The Efficiency Expert is a 1921 novella by American writer Edgar Rice Burroughs. One of a small number of Burroughs' novels set in contemporary America as opposed to a fantasy universe, The Efficiency Expert follows the adventures of Jimmy Torrance as he attempts to make a career for himself in 1921 Chicago. The book is remarkable for the criminal livelihoods of the hero's friends. It was also admitted to be a fictionalization of Burroughs' own difficulties in finding a job prior to becoming a best-selling writer. Though written in 1919, it was first published in the October 1921 edition of the All-Story Weekly magazine. The first book publication was by House of Greystoke in 1966.

==Plot summary==
Jimmy Torrance, football player, boxer, socialite, athlete and all-around Big Man On Campus, is nearly kicked out of university, but upon pleading for a second chance, he is granted one and successfully graduates. Spurning an offer from his father to come work for the family business, he determines to make something of himself first, and repairs to Chicago. However, nothing comes of his many attempts to find work, and he despairs. Friendship with a pickpocket known as "The Lizard" cheers him up and he reapplies himself, finally finding work in a department store. He also makes the acquaintance of a young lady of quality, one Elizabeth Compton. Torrance gains (and loses) a number of jobs in rapid succession, including ladies' hosiery clerk, waiter, boxer, and milkman, chancing to meet Elizabeth and her friend Harriet Holden in most of these occupations. During his stint as a waiter, he also wins the friendship of a prostitute with a heart of gold named Edith (Little Eva).

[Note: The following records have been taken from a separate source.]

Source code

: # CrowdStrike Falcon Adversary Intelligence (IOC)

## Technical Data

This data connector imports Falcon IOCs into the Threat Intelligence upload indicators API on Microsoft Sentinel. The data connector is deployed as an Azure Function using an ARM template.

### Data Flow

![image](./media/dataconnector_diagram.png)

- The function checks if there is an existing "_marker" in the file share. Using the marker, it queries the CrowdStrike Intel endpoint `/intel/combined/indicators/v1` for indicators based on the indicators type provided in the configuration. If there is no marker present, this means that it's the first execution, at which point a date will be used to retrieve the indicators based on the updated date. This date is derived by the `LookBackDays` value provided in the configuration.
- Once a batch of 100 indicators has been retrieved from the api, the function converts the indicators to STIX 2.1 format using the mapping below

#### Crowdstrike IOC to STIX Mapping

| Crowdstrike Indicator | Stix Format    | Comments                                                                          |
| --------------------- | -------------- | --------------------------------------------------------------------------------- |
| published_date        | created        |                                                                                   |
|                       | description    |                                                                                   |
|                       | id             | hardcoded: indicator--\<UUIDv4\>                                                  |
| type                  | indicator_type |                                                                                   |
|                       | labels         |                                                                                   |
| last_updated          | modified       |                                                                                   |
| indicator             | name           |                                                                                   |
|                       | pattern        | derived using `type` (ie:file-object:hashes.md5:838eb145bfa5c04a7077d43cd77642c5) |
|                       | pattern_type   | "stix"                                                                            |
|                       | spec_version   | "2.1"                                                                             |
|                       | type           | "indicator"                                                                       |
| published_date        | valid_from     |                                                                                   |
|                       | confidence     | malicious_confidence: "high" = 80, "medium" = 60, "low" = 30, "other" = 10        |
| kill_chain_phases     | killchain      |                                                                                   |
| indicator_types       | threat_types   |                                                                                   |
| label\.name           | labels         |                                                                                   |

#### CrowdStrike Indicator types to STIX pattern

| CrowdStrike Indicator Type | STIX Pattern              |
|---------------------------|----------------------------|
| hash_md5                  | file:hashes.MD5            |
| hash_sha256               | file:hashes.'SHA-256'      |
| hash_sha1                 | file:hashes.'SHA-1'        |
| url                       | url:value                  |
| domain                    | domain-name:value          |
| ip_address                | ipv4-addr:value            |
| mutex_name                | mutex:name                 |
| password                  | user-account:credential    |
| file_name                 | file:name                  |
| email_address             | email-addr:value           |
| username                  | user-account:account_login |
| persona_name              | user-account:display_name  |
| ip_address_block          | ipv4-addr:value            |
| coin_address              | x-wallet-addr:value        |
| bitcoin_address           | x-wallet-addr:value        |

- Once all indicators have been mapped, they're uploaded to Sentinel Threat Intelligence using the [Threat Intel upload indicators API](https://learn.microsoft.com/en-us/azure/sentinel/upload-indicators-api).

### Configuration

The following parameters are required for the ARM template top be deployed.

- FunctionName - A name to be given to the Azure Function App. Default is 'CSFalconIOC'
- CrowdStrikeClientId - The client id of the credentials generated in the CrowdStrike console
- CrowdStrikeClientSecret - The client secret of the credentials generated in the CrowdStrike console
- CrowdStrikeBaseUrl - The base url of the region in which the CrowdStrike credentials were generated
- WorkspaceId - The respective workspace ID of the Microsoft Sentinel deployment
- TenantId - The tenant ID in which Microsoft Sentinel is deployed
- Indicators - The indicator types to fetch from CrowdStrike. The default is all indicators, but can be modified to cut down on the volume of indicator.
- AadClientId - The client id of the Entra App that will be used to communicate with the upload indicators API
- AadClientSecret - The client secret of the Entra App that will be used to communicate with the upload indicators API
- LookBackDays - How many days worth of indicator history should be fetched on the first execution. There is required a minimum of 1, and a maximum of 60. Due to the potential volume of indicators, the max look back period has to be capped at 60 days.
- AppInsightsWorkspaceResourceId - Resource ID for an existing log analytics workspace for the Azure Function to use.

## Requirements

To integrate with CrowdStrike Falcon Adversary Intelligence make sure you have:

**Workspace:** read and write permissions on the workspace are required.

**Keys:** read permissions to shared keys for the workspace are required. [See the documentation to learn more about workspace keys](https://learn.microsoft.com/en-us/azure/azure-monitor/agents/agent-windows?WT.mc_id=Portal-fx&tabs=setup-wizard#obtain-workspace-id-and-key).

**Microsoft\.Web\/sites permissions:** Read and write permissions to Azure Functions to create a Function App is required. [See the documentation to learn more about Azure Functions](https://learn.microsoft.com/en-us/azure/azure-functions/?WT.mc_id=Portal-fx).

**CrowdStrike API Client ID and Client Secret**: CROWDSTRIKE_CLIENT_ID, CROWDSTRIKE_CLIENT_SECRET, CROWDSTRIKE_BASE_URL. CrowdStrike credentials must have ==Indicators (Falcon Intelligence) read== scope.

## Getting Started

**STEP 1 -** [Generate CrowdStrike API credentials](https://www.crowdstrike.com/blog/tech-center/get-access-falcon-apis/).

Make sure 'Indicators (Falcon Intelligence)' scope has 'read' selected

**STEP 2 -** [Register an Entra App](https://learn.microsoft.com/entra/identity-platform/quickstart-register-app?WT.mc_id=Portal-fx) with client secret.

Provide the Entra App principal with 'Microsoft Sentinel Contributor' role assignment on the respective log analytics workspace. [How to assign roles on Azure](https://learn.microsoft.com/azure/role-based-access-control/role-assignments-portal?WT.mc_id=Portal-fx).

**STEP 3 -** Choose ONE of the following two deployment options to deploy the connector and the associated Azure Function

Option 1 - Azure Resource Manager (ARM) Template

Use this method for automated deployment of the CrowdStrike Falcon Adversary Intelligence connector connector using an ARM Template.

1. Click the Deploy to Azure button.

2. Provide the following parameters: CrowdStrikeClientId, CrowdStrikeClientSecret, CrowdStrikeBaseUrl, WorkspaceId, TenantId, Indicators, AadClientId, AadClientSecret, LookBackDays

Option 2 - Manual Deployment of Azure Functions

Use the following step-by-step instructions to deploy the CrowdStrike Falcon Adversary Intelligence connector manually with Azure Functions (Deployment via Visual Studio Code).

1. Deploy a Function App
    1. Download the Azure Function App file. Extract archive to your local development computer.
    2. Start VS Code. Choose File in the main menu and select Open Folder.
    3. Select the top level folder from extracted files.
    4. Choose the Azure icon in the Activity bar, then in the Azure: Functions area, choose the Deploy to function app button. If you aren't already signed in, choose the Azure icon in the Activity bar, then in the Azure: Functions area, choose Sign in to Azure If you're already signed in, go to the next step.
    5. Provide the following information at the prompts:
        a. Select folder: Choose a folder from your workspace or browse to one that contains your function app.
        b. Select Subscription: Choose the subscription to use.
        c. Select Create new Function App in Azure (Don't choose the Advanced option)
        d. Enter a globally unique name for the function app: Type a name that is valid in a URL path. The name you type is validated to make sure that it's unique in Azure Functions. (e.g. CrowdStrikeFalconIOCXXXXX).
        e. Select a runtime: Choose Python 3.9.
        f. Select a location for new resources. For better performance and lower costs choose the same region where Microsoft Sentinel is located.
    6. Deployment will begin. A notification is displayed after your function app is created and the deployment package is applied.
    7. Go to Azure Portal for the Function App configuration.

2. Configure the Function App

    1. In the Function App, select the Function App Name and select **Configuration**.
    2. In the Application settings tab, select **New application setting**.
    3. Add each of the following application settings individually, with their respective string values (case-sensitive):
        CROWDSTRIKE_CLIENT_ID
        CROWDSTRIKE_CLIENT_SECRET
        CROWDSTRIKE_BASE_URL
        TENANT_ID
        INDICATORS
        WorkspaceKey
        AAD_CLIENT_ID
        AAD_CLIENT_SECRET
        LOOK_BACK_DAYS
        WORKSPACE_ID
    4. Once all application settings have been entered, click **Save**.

Elizabeth's father runs a factory and is worried that he is losing money. He advertises for an "efficiency expert" to come help him turn things around. Edith sees the ad and encourages Torrance to apply, writing him fraudulent letters of recommendation to assist him. Torrance does indeed get the job, where he immediately begins to improve things while simultaneously beginning to suspect that someone at the factory is stealing. Elizabeth's fiancé Harold Bince, the factory's assistant manager – who is himself the embezzler in question, due to large gambling debts – tries to get Torrance fired, an effort in which Elizabeth herself eagerly assists.

Torrance figures out the truth and has Mr. Compton engage an outside firm of accountants to prove his case, not wanting to deliver the bad news himself. In desperation, Bince tries to get rid of Torrance, leading up to a violent climax in which Elizabeth's father is murdered and Torrance is framed. The Lizard and Little Eva work to get him off, an effort that finally succeeds when The Lizard takes the stand and proves Torrance could not have committed the murder. Bince, who has persuaded Elizabeth to marry him, is exposed and commits suicide. A sadder and wiser Elizabeth asks Torrance to take over as manager of the factory.